[Opening Information supplied section]
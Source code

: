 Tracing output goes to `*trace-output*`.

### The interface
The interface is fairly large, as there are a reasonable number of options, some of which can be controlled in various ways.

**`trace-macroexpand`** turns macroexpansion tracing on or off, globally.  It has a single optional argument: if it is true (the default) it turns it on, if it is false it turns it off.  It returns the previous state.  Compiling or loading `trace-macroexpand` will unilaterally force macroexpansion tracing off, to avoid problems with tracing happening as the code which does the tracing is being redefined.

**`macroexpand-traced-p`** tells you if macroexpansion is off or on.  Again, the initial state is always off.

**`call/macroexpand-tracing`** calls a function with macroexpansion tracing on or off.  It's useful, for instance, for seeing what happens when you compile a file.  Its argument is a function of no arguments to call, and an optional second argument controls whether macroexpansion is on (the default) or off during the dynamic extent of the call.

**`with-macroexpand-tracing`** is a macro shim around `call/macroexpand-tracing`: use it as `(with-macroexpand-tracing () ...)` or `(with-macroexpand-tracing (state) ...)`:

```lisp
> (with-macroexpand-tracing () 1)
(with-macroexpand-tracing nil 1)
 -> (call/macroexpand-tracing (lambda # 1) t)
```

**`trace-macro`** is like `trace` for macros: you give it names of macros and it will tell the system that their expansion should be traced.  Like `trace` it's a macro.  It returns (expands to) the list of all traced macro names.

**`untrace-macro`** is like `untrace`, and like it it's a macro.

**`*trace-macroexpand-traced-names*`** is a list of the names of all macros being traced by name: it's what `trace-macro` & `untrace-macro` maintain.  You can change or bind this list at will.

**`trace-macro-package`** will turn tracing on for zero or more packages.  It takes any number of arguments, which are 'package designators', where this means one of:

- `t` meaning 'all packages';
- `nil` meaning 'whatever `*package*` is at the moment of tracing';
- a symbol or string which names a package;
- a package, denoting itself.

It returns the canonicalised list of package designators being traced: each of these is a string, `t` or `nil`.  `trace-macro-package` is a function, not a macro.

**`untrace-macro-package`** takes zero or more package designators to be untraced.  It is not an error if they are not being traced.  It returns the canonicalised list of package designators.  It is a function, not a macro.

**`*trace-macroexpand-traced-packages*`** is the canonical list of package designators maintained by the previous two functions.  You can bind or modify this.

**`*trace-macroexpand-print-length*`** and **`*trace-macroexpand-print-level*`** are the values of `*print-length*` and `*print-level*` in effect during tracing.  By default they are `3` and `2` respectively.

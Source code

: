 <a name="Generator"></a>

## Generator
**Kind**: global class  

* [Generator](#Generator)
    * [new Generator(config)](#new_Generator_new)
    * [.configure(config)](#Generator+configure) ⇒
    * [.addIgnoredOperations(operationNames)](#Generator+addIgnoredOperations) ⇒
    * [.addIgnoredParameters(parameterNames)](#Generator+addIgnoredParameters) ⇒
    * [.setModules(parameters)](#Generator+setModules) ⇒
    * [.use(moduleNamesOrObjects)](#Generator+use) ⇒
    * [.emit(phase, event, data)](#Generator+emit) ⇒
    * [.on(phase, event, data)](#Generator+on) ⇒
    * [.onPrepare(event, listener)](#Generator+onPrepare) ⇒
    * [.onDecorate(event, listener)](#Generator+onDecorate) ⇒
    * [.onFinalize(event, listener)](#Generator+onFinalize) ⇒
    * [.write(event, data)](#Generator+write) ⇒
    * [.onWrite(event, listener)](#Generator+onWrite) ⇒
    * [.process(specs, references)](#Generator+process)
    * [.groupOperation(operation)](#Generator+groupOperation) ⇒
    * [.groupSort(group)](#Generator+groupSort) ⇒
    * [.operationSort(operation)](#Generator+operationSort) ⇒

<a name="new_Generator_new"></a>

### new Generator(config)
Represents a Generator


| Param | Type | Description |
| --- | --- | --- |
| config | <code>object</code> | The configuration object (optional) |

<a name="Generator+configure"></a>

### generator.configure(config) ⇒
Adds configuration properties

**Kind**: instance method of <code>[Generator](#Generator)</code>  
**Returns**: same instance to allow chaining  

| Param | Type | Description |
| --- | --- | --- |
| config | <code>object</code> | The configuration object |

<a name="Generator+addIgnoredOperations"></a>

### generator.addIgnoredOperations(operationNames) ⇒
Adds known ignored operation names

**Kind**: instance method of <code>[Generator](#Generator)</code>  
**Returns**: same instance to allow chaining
[Closing Information supplied section]
Send back every entry precisely as given.

Source code

: Tracing output goes to `*trace-output*`.

### The interface
The interface is fairly large, as there are a reasonable number of options, some of which can be controlled in various ways.

**`trace-macroexpand`** turns macroexpansion tracing on or off, globally.  It has a single optional argument: if it is true (the default) it turns it on, if it is false it turns it off.  It returns the previous state.  Compiling or loading `trace-macroexpand` will unilaterally force macroexpansion tracing off, to avoid problems with tracing happening as the code which does the tracing is being redefined.

**`macroexpand-traced-p`** tells you if macroexpansion is off or on.  Again, the initial state is always off.

**`call/macroexpand-tracing`** calls a function with macroexpansion tracing on or off.  It's useful, for instance, for seeing what happens when you compile a file.  Its argument is a function of no arguments to call, and an optional second argument controls whether macroexpansion is on (the default) or off during the dynamic extent of the call.

**`with-macroexpand-tracing`** is a macro shim around `call/macroexpand-tracing`: use it as `(with-macroexpand-tracing () ...)` or `(with-macroexpand-tracing (state) ...)`:

```lisp
> (with-macroexpand-tracing () 1)
(with-macroexpand-tracing nil 1)
 -> (call/macroexpand-tracing (lambda # 1) t)
```

**`trace-macro`** is like `trace` for macros: you give it names of macros and it will tell the system that their expansion should be traced.  Like `trace` it's a macro.  It returns (expands to) the list of all traced macro names.

**`untrace-macro`** is like `untrace`, and like it it's a macro.

**`*trace-macroexpand-traced-names*`** is a list of the names of all macros being traced by name: it's what `trace-macro` & `untrace-macro` maintain.  You can change or bind this list at will.

**`trace-macro-package`** will turn tracing on for zero or more packages.  It takes any number of arguments, which are 'package designators', where this means one of:

- `t` meaning 'all packages';
- `nil` meaning 'whatever `*package*` is at the moment of tracing';
- a symbol or string which names a package;
- a package, denoting itself.

It returns the canonicalised list of package designators being traced: each of these is a string, `t` or `nil`.  `trace-macro-package` is a function, not a macro.

**`untrace-macro-package`** takes zero or more package designators to be untraced.  It is not an error if they are not being traced.  It returns the canonicalised list of package designators.  It is a function, not a macro.

**`*trace-macroexpand-traced-packages*`** is the canonical list of package designators maintained by the previous two functions.  You can bind or modify this.

**`*trace-macroexpand-print-length*`** and **`*trace-macroexpand-print-level*`** are the values of `*print-length*` and `*print-level*` in effect during tracing.  By default they are `3` and `2` respectively.

Source code

: <a name="Generator"></a>

## Generator
**Kind**: global class  

* [Generator](#Generator)
    * [new Generator(config)](#new_Generator_new)
    * [.configure(config)](#Generator+configure) ⇒
    * [.addIgnoredOperations(operationNames)](#Generator+addIgnoredOperations) ⇒
    * [.addIgnoredParameters(parameterNames)](#Generator+addIgnoredParameters) ⇒
    * [.setModules(parameters)](#Generator+setModules) ⇒
    * [.use(moduleNamesOrObjects)](#Generator+use) ⇒
    * [.emit(phase, event, data)](#Generator+emit) ⇒
    * [.on(phase, event, data)](#Generator+on) ⇒
    * [.onPrepare(event, listener)](#Generator+onPrepare) ⇒
    * [.onDecorate(event, listener)](#Generator+onDecorate) ⇒
    * [.onFinalize(event, listener)](#Generator+onFinalize) ⇒
    * [.write(event, data)](#Generator+write) ⇒
    * [.onWrite(event, listener)](#Generator+onWrite) ⇒
    * [.process(specs, references)](#Generator+process)
    * [.groupOperation(operation)](#Generator+groupOperation) ⇒
    * [.groupSort(group)](#Generator+groupSort) ⇒
    * [.operationSort(operation)](#Generator+operationSort) ⇒

<a name="new_Generator_new"></a>

### new Generator(config)
Represents a Generator


| Param | Type | Description |
| --- | --- | --- |
| config | <code>object</code> | The configuration object (optional) |

<a name="Generator+configure"></a>

### generator.configure(config) ⇒
Adds configuration properties

**Kind**: instance method of <code>[Generator](#Generator)</code>  
**Returns**: same instance to allow chaining  

| Param | Type | Description |
| --- | --- | --- |
| config | <code>object</code> | The configuration object |

<a name="Generator+addIgnoredOperations"></a>

### generator.addIgnoredOperations(operationNames) ⇒
Adds known ignored operation names

**Kind**: instance method of <code>[Generator](#Generator)</code>  
**Returns**: same instance to allow chaining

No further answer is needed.